Once the images are set aside, write out the rest of the records exactly.

[Material shown Boundary: Start]

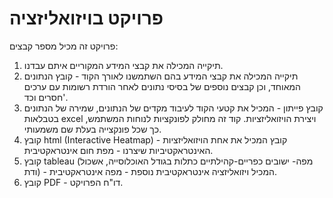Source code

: # פרויקט בויזואליזציה
פרויקט זה מכיל מספר קבצים:
1. תיקייה המכילה את קבצי המידע המקוריים איתם עבדנו.
2. תיקייה המכילה את קבצי המידע בהם השתמשנו לאורך הקוד - קובץ הנתונים המאוחד, וכן קבצים נוספים של בסיסי נתונים לאחר הורדת רשומות עם ערכים חסרים וכד'.
3. קובץ פייתון - המכיל את קטעי הקוד לעיבוד מקדים של הנתונים, שמירה של הנתונים בטבלאות excel ויצירת הויזואליזציות. קוד זה מחולק לפונקציות לנוחות המשתמש, כך שכל פונקצייה בעלת שם משמעותי.
4. קובץ html (Interactive Heatmap) - קובץ המכיל את אחת הויזואליזציות האינטראקטיביות שיצרנו - מפת חום אינטראקטיבית.
5. קובץ tableau (מפה- ישובים כפריים-קהילתיים כתלות בגודל האוכלוסייה, אשכול ודת) - המכיל ויזואליזציה אינטראקטיבית נוספת - מפה אינטראקטיבית.
6. קובץ PDF - דו"ח הפרויקט.
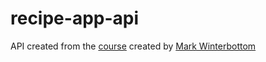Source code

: # recipe-app-api
API created from the [course](https://www.udemy.com/course/django-python-advanced/) created by [Mark Winterbottom](https://www.udemy.com/user/mark-winterbottom/)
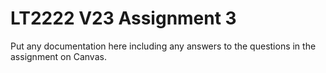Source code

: # LT2222 V23 Assignment 3

Put any documentation here including any answers to the questions in the 
assignment on Canvas.
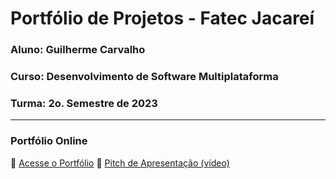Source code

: # Portfólio de Projetos - Fatec Jacareí
### Aluno: Guilherme Carvalho
### Curso: Desenvolvimento de Software Multiplataforma
### Turma: 2o. Semestre de 2023

---
 
### Portfólio Online  
🔗 [Acesse o Portfólio](LINK_PARA_PORTFOLIO)
🎤 [Pitch de Apresentação (vídeo)]([LINK_PARA_VIDEO_NO_TEAMS](https://youtu.be/ummqIY6puuM))
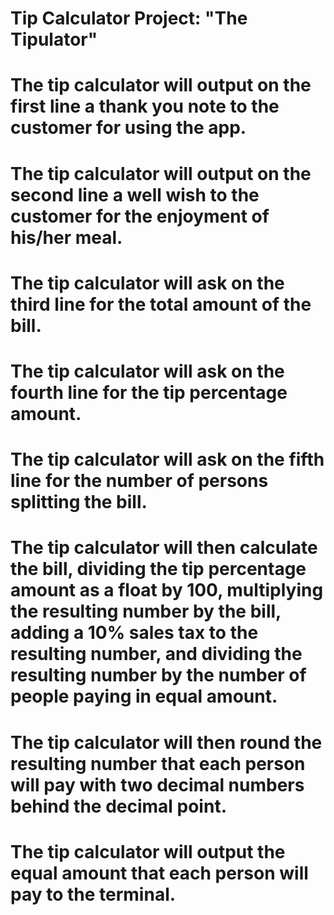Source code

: # Tip Calculator Project: "The Tipulator"

# The tip calculator will output on the first line a thank you note to the customer for using the app.

# The tip calculator will output on the second line a well wish to the customer for the enjoyment of his/her meal.

# The tip calculator will ask on the third line for the total amount of the bill.

# The tip calculator will ask on the fourth line for the tip percentage amount.

# The tip calculator will ask on the fifth line for the number of persons splitting the bill.

# The tip calculator will then calculate the bill, dividing the tip percentage amount as a float by 100, multiplying the resulting number by the bill, adding a 10% sales tax to the resulting number, and dividing the resulting number by the number of people paying in equal amount.

# The tip calculator will then round the resulting number that each person will pay with two decimal numbers behind the decimal point.

# The tip calculator will output the equal amount that each person will pay to the terminal.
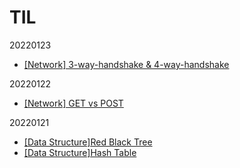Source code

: # TIL
20220123
- [[Network] 3-way-handshake & 4-way-handshake](https://moz1e.tistory.com/527)

20220122
- [[Network] GET vs POST](https://moz1e.tistory.com/526)

20220121
- [[Data Structure]Red Black Tree](https://moz1e.tistory.com/524)
- [[Data Structure]Hash Table](https://moz1e.tistory.com/525)
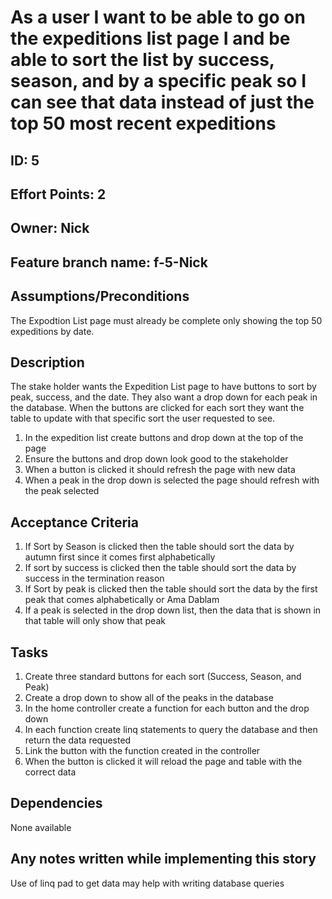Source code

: # As a user I want to be able to go on the expeditions list page I and be able to sort the list by success, season, and by a specific peak so I can see that data instead of just the top 50 most recent expeditions

## ID: 5
## Effort Points: 2
## Owner: Nick
## Feature branch name: f-5-Nick

## Assumptions/Preconditions
The Expodtion List page must already be complete only showing the top 50 expeditions by date. 

## Description
The stake holder wants the Expedition List page to have buttons to sort by peak, success, and the date. They also want a drop down for each peak in the database. When the buttons are clicked for each sort they want the table to update with that specific sort the user requested to see.

1. In the expedition list create buttons and drop down at the top of the page
2. Ensure the buttons and drop down look good to the stakeholder
3. When a button is clicked it should refresh the page with new data
4. When a peak in the drop down is selected the page should refresh with the peak selected

## Acceptance Criteria

1. If Sort by Season is clicked then the table should sort the data by autumn first since it comes first alphabetically 
2. If sort by success is clicked then the table should sort the data by success in the termination reason
3. If Sort by peak is clicked then the table should sort the data by the first peak that comes alphabetically or Ama Dablam
4. If a peak is selected in the drop down list, then the data that is shown in that table will only show that peak

## Tasks
1. Create three standard buttons for each sort (Success, Season, and Peak)
2. Create a drop down to show all of the peaks in the database
3. In the home controller create a function for each button and the drop down
4. In each function create linq statements to query the database and then return the data requested
5. Link the button with the function created in the controller
6. When the button is clicked it will reload the page and table with the correct data

## Dependencies
None available

## Any notes written while implementing this story
Use of linq pad to get data may help with writing database queries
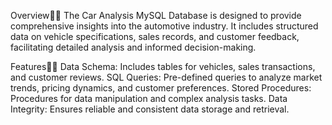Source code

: Overview🚗📂
The Car Analysis MySQL Database is designed to provide comprehensive insights into the automotive industry. It includes structured data on vehicle specifications, sales records, and customer feedback, facilitating detailed analysis and informed decision-making.

Features💾💾
Data Schema: Includes tables for vehicles, sales transactions, and customer reviews.
SQL Queries: Pre-defined queries to analyze market trends, pricing dynamics, and customer preferences.
Stored Procedures: Procedures for data manipulation and complex analysis tasks.
Data Integrity: Ensures reliable and consistent data storage and retrieval.
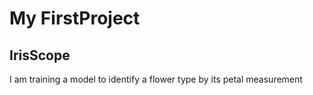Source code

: # My FirstProject
## IrisScope

I am training a model to identify a flower type by its petal measurement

[Material shown Boundary: End]

Expected output |
Source code

: # פרויקט בויזואליזציה
פרויקט זה מכיל מספר קבצים:
1. תיקייה המכילה את קבצי המידע המקוריים איתם עבדנו.
2. תיקייה המכילה את קבצי המידע בהם השתמשנו לאורך הקוד - קובץ הנתונים המאוחד, וכן קבצים נוספים של בסיסי נתונים לאחר הורדת רשומות עם ערכים חסרים וכד'.
3. קובץ פייתון - המכיל את קטעי הקוד לעיבוד מקדים של הנתונים, שמירה של הנתונים בטבלאות excel ויצירת הויזואליזציות. קוד זה מחולק לפונקציות לנוחות המשתמש, כך שכל פונקצייה בעלת שם משמעותי.
4. קובץ html (Interactive Heatmap) - קובץ המכיל את אחת הויזואליזציות האינטראקטיביות שיצרנו - מפת חום אינטראקטיבית.
5. קובץ tableau (מפה- ישובים כפריים-קהילתיים כתלות בגודל האוכלוסייה, אשכול ודת) - המכיל ויזואליזציה אינטראקטיבית נוספת - מפה אינטראקטיבית.
6. קובץ PDF - דו"ח הפרויקט.
Source code

: # recipe-app-api
API created from the [course](https://www.udemy.com/course/django-python-advanced/) created by [Mark Winterbottom](https://www.udemy.com/user/mark-winterbottom/)
Source code

: # LT2222 V23 Assignment 3

Put any documentation here including any answers to the questions in the 
assignment on Canvas.
Source code

: # Portfólio de Projetos - Fatec Jacareí
### Aluno: Guilherme Carvalho
### Curso: Desenvolvimento de Software Multiplataforma
### Turma: 2o. Semestre de 2023

---
 
### Portfólio Online  
🔗 [Acesse o Portfólio](LINK_PARA_PORTFOLIO)
🎤 [Pitch de Apresentação (vídeo)]([LINK_PARA_VIDEO_NO_TEAMS](https://youtu.be/ummqIY6puuM))
Source code

: # Tip Calculator Project: "The Tipulator"

# The tip calculator will output on the first line a thank you note to the customer for using the app.

# The tip calculator will output on the second line a well wish to the customer for the enjoyment of his/her meal.

# The tip calculator will ask on the third line for the total amount of the bill.

# The tip calculator will ask on the fourth line for the tip percentage amount.

# The tip calculator will ask on the fifth line for the number of persons splitting the bill.

# The tip calculator will then calculate the bill, dividing the tip percentage amount as a float by 100, multiplying the resulting number by the bill, adding a 10% sales tax to the resulting number, and dividing the resulting number by the number of people paying in equal amount.

# The tip calculator will then round the resulting number that each person will pay with two decimal numbers behind the decimal point.

# The tip calculator will output the equal amount that each person will pay to the terminal.
Source code

: # TIL
20220123
- [[Network] 3-way-handshake & 4-way-handshake](https://moz1e.tistory.com/527)

20220122
- [[Network] GET vs POST](https://moz1e.tistory.com/526)

20220121
- [[Data Structure]Red Black Tree](https://moz1e.tistory.com/524)
- [[Data Structure]Hash Table](https://moz1e.tistory.com/525)
Source code

: # As a user I want to be able to go on the expeditions list page I and be able to sort the list by success, season, and by a specific peak so I can see that data instead of just the top 50 most recent expeditions

## ID: 5
## Effort Points: 2
## Owner: Nick
## Feature branch name: f-5-Nick

## Assumptions/Preconditions
The Expodtion List page must already be complete only showing the top 50 expeditions by date. 

## Description
The stake holder wants the Expedition List page to have buttons to sort by peak, success, and the date. They also want a drop down for each peak in the database. When the buttons are clicked for each sort they want the table to update with that specific sort the user requested to see.

1. In the expedition list create buttons and drop down at the top of the page
2. Ensure the buttons and drop down look good to the stakeholder
3. When a button is clicked it should refresh the page with new data
4. When a peak in the drop down is selected the page should refresh with the peak selected

## Acceptance Criteria

1. If Sort by Season is clicked then the table should sort the data by autumn first since it comes first alphabetically 
2. If sort by success is clicked then the table should sort the data by success in the termination reason
3. If Sort by peak is clicked then the table should sort the data by the first peak that comes alphabetically or Ama Dablam
4. If a peak is selected in the drop down list, then the data that is shown in that table will only show that peak

## Tasks
1. Create three standard buttons for each sort (Success, Season, and Peak)
2. Create a drop down to show all of the peaks in the database
3. In the home controller create a function for each button and the drop down
4. In each function create linq statements to query the database and then return the data requested
5. Link the button with the function created in the controller
6. When the button is clicked it will reload the page and table with the correct data

## Dependencies
None available

## Any notes written while implementing this story
Use of linq pad to get data may help with writing database queries
Source code

: Overview🚗📂
The Car Analysis MySQL Database is designed to provide comprehensive insights into the automotive industry. It includes structured data on vehicle specifications, sales records, and customer feedback, facilitating detailed analysis and informed decision-making.

Features💾💾
Data Schema: Includes tables for vehicles, sales transactions, and customer reviews.
SQL Queries: Pre-defined queries to analyze market trends, pricing dynamics, and customer preferences.
Stored Procedures: Procedures for data manipulation and complex analysis tasks.
Data Integrity: Ensures reliable and consistent data storage and retrieval.
Source code

: # My FirstProject
## IrisScope

I am training a model to identify a flower type by its petal measurement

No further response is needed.